▶ Work instructions
Reproduce all the entries, matching the original word for word.

Dataset entries:
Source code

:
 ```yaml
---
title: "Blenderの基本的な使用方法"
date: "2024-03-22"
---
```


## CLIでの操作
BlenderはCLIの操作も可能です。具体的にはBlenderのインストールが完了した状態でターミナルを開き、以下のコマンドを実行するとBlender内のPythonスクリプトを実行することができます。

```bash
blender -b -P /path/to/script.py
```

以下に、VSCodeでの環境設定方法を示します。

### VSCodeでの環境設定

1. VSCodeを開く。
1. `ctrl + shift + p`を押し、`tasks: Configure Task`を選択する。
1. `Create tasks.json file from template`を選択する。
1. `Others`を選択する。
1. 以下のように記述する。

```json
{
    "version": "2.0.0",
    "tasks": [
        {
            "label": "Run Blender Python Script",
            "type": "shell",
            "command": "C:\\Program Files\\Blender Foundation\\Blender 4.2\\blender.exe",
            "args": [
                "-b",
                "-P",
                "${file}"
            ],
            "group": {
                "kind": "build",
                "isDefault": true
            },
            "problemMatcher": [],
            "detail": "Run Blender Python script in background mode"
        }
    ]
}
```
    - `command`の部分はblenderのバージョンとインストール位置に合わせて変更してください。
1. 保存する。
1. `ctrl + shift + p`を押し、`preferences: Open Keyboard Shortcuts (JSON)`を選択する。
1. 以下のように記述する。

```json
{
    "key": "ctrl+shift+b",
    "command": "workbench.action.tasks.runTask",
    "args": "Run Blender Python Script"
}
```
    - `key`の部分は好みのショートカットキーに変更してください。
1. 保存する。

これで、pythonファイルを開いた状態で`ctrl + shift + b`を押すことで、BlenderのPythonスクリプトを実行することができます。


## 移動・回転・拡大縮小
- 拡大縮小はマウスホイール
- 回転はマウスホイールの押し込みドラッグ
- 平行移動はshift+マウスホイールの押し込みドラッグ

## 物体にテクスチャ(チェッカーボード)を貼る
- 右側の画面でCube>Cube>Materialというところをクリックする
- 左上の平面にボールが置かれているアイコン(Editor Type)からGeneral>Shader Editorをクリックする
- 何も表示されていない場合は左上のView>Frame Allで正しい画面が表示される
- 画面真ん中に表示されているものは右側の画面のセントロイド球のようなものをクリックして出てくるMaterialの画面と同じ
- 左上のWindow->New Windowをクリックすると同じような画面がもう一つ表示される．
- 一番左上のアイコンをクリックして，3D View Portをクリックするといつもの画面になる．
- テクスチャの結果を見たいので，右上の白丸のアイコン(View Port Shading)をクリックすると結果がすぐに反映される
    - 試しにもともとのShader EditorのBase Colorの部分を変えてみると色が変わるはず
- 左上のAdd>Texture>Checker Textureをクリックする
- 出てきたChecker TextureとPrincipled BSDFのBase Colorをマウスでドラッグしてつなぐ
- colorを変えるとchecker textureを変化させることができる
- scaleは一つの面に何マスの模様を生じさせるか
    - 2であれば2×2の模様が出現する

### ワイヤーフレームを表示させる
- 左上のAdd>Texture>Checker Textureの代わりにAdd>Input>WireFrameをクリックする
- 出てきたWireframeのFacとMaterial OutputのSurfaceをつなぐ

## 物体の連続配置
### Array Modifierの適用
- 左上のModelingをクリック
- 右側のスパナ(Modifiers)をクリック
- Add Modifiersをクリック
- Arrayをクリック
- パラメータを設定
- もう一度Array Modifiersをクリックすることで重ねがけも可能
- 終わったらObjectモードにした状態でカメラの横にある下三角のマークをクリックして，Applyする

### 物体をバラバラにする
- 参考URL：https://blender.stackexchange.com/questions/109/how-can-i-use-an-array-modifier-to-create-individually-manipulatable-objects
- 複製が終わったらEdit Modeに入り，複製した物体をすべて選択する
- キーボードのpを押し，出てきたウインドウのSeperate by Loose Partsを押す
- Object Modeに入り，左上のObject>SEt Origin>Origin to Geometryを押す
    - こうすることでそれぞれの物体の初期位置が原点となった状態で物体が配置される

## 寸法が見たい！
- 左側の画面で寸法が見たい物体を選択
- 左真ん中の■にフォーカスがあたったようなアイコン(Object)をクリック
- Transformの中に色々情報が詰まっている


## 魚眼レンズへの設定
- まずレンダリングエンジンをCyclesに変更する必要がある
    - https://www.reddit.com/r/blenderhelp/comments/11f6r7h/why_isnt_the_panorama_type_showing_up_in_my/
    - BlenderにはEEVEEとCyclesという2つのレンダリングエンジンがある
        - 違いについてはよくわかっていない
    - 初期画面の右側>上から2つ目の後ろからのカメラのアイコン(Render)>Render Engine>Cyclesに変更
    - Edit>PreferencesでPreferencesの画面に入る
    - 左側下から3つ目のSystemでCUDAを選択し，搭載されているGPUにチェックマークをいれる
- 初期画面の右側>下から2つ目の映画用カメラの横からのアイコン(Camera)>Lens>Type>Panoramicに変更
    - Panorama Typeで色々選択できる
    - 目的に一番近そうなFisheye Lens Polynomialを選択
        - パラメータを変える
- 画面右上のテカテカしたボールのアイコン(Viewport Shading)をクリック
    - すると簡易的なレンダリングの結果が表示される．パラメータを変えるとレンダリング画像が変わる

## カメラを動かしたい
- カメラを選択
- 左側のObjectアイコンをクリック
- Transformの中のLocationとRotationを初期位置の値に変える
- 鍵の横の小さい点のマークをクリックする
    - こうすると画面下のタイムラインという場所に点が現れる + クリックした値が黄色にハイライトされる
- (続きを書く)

▶ Exercise response
Source code

:
 ```yaml
---
title: "Blenderの基本的な使用方法"
date: "2024-03-22"
---
```


## CLIでの操作
BlenderはCLIの操作も可能です。具体的にはBlenderのインストールが完了した状態でターミナルを開き、以下のコマンドを実行するとBlender内のPythonスクリプトを実行することができます。

```bash
blender -b -P /path/to/script.py
```

以下に、VSCodeでの環境設定方法を示します。

### VSCodeでの環境設定

1. VSCodeを開く。
1. `ctrl + shift + p`を押し、`tasks: Configure Task`を選択する。
1. `Create tasks.json file from template`を選択する。
1. `Others`を選択する。
1. 以下のように記述する。

```json
{
    "version": "2.0.0",
    "tasks": [
        {
            "label": "Run Blender Python Script",
            "type": "shell",
            "command": "C:\\Program Files\\Blender Foundation\\Blender 4.2\\blender.exe",
            "args": [
                "-b",
                "-P",
                "${file}"
            ],
            "group": {
                "kind": "build",
                "isDefault": true
            },
            "problemMatcher": [],
            "detail": "Run Blender Python script in background mode"
        }
    ]
}
```
    - `command`の部分はblenderのバージョンとインストール位置に合わせて変更してください。
1. 保存する。
1. `ctrl + shift + p`を押し、`preferences: Open Keyboard Shortcuts (JSON)`を選択する。
1. 以下のように記述する。

```json
{
    "key": "ctrl+shift+b",
    "command": "workbench.action.tasks.runTask",
    "args": "Run Blender Python Script"
}
```
    - `key`の部分は好みのショートカットキーに変更してください。
1. 保存する。

これで、pythonファイルを開いた状態で`ctrl + shift + b`を押すことで、BlenderのPythonスクリプトを実行することができます。


## 移動・回転・拡大縮小
- 拡大縮小はマウスホイール
- 回転はマウスホイールの押し込みドラッグ
- 平行移動はshift+マウスホイールの押し込みドラッグ

## 物体にテクスチャ(チェッカーボード)を貼る
- 右側の画面でCube>Cube>Materialというところをクリックする
- 左上の平面にボールが置かれているアイコン(Editor Type)からGeneral>Shader Editorをクリックする
- 何も表示されていない場合は左上のView>Frame Allで正しい画面が表示される
- 画面真ん中に表示されているものは右側の画面のセントロイド球のようなものをクリックして出てくるMaterialの画面と同じ
- 左上のWindow->New Windowをクリックすると同じような画面がもう一つ表示される．
- 一番左上のアイコンをクリックして，3D View Portをクリックするといつもの画面になる．
- テクスチャの結果を見たいので，右上の白丸のアイコン(View Port Shading)をクリックすると結果がすぐに反映される
    - 試しにもともとのShader EditorのBase Colorの部分を変えてみると色が変わるはず
- 左上のAdd>Texture>Checker Textureをクリックする
- 出てきたChecker TextureとPrincipled BSDFのBase Colorをマウスでドラッグしてつなぐ
- colorを変えるとchecker textureを変化させることができる
- scaleは一つの面に何マスの模様を生じさせるか
    - 2であれば2×2の模様が出現する

### ワイヤーフレームを表示させる
- 左上のAdd>Texture>Checker Textureの代わりにAdd>Input>WireFrameをクリックする
- 出てきたWireframeのFacとMaterial OutputのSurfaceをつなぐ

## 物体の連続配置
### Array Modifierの適用
- 左上のModelingをクリック
- 右側のスパナ(Modifiers)をクリック
- Add Modifiersをクリック
- Arrayをクリック
- パラメータを設定
- もう一度Array Modifiersをクリックすることで重ねがけも可能
- 終わったらObjectモードにした状態でカメラの横にある下三角のマークをクリックして，Applyする

### 物体をバラバラにする
- 参考URL：https://blender.stackexchange.com/questions/109/how-can-i-use-an-array-modifier-to-create-individually-manipulatable-objects
- 複製が終わったらEdit Modeに入り，複製した物体をすべて選択する
- キーボードのpを押し，出てきたウインドウのSeperate by Loose Partsを押す
- Object Modeに入り，左上のObject>SEt Origin>Origin to Geometryを押す
    - こうすることでそれぞれの物体の初期位置が原点となった状態で物体が配置される

## 寸法が見たい！
- 左側の画面で寸法が見たい物体を選択
- 左真ん中の■にフォーカスがあたったようなアイコン(Object)をクリック
- Transformの中に色々情報が詰まっている


## 魚眼レンズへの設定
- まずレンダリングエンジンをCyclesに変更する必要がある
    - https://www.reddit.com/r/blenderhelp/comments/11f6r7h/why_isnt_the_panorama_type_showing_up_in_my/
    - BlenderにはEEVEEとCyclesという2つのレンダリングエンジンがある
        - 違いについてはよくわかっていない
    - 初期画面の右側>上から2つ目の後ろからのカメラのアイコン(Render)>Render Engine>Cyclesに変更
    - Edit>PreferencesでPreferencesの画面に入る
    - 左側下から3つ目のSystemでCUDAを選択し，搭載されているGPUにチェックマークをいれる
- 初期画面の右側>下から2つ目の映画用カメラの横からのアイコン(Camera)>Lens>Type>Panoramicに変更
    - Panorama Typeで色々選択できる
    - 目的に一番近そうなFisheye Lens Polynomialを選択
        - パラメータを変える
- 画面右上のテカテカしたボールのアイコン(Viewport Shading)をクリック
    - すると簡易的なレンダリングの結果が表示される．パラメータを変えるとレンダリング画像が変わる

## カメラを動かしたい
- カメラを選択
- 左側のObjectアイコンをクリック
- Transformの中のLocationとRotationを初期位置の値に変える
- 鍵の横の小さい点のマークをクリックする
    - こうすると画面下のタイムラインという場所に点が現れる + クリックした値が黄色にハイライトされる
- (続きを書く)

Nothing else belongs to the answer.